_Task instructions_. Restate word for word every line from the one containing "1. **CSV Import** → Staging Database" to the last line of the records below.

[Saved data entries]
##############################

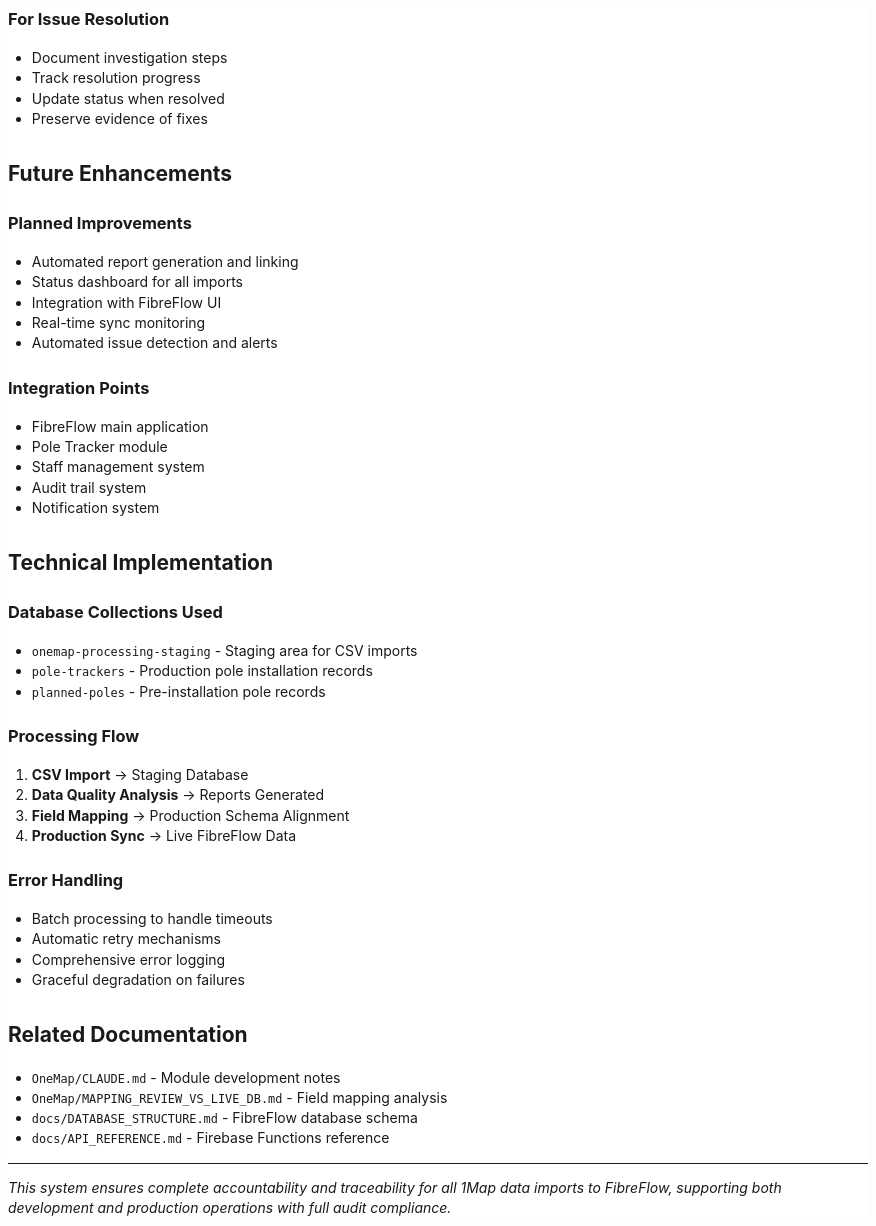 ### For Issue Resolution
- Document investigation steps
- Track resolution progress
- Update status when resolved
- Preserve evidence of fixes

## Future Enhancements

### Planned Improvements
- Automated report generation and linking
- Status dashboard for all imports
- Integration with FibreFlow UI
- Real-time sync monitoring
- Automated issue detection and alerts

### Integration Points
- FibreFlow main application
- Pole Tracker module
- Staff management system
- Audit trail system
- Notification system

## Technical Implementation

### Database Collections Used
- `onemap-processing-staging` - Staging area for CSV imports
- `pole-trackers` - Production pole installation records
- `planned-poles` - Pre-installation pole records

### Processing Flow
1. **CSV Import** → Staging Database
2. **Data Quality Analysis** → Reports Generated
3. **Field Mapping** → Production Schema Alignment
4. **Production Sync** → Live FibreFlow Data

### Error Handling
- Batch processing to handle timeouts
- Automatic retry mechanisms
- Comprehensive error logging
- Graceful degradation on failures

## Related Documentation

- `OneMap/CLAUDE.md` - Module development notes
- `OneMap/MAPPING_REVIEW_VS_LIVE_DB.md` - Field mapping analysis
- `docs/DATABASE_STRUCTURE.md` - FibreFlow database schema
- `docs/API_REFERENCE.md` - Firebase Functions reference

---

*This system ensures complete accountability and traceability for all 1Map data imports to FibreFlow, supporting both development and production operations with full audit compliance.*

##############################

_Task output_.
1. **CSV Import** → Staging Database
2. **Data Quality Analysis** → Reports Generated
3. **Field Mapping** → Production Schema Alignment
4. **Production Sync** → Live FibreFlow Data

### Error Handling
- Batch processing to handle timeouts
- Automatic retry mechanisms
- Comprehensive error logging
- Graceful degradation on failures

## Related Documentation

- `OneMap/CLAUDE.md` - Module development notes
- `OneMap/MAPPING_REVIEW_VS_LIVE_DB.md` - Field mapping analysis
- `docs/DATABASE_STRUCTURE.md` - FibreFlow database schema
- `docs/API_REFERENCE.md` - Firebase Functions reference

---

*This system ensures complete accountability and traceability for all 1Map data imports to FibreFlow, supporting both development and production operations with full audit compliance.*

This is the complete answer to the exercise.